_Assigned task_
First find the line containing "<p align=center>" in the data, then set it down exactly along with every line after it, through the last.

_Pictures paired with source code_
= = = = = = =

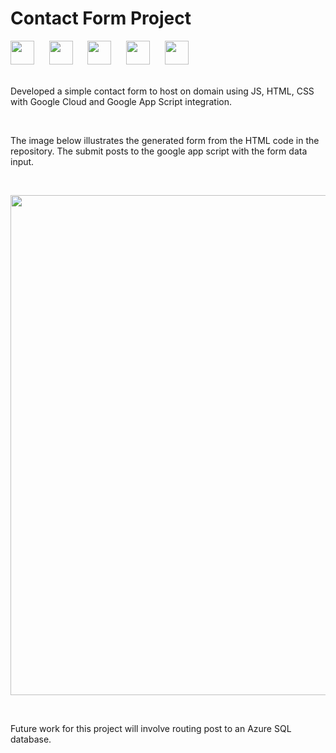 <div>
  <h1>Contact Form Project</h1>
  <img src="https://upload.wikimedia.org/wikipedia/commons/thumb/2/2f/Google_Apps_Script.svg/2048px-Google_Apps_Script.svg.png" width=38>&nbsp&nbsp&nbsp&nbsp&nbsp
  <img src="https://upload.wikimedia.org/wikipedia/commons/thumb/9/99/Unofficial_JavaScript_logo_2.svg/2048px-Unofficial_JavaScript_logo_2.svg.png" width=38>&nbsp&nbsp&nbsp&nbsp&nbsp
  <img src="https://cdn-icons-png.flaticon.com/512/919/919826.png" width=38>&nbsp&nbsp&nbsp&nbsp&nbsp
  <img src="https://static-00.iconduck.com/assets.00/html-icon-1451x2048-69sehqrp.png" width=38>&nbsp&nbsp&nbsp&nbsp&nbsp
  <img src="https://static-00.iconduck.com/assets.00/google-cloud-icon-2048x1646-7admxejz.png" width=38>
</div>&nbsp
<div>
  <p>Developed a simple contact form to host on domain using JS, HTML, CSS with Google Cloud and Google App Script integration.</p>&nbsp
  <p>The image below illustrates the generated form from the HTML code in the repository. The submit posts to the google app script with the form data input.</p>&nbsp
  <p align=center>
    <img src="https://github.com/user-attachments/assets/7009e104-1e06-4d0f-90b3-f317c5025c1b" width=800>
  </p>&nbsp
</div>
<div>
  <p>
    Future work for this project will involve routing post to an Azure SQL database.
  </p>
</div>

= = = = = = =

_Written response_
  <p align=center>
    <img src="https://github.com/user-attachments/assets/7009e104-1e06-4d0f-90b3-f317c5025c1b" width=800>
  </p>&nbsp
</div>
<div>
  <p>
    Future work for this project will involve routing post to an Azure SQL database.
  </p>
</div>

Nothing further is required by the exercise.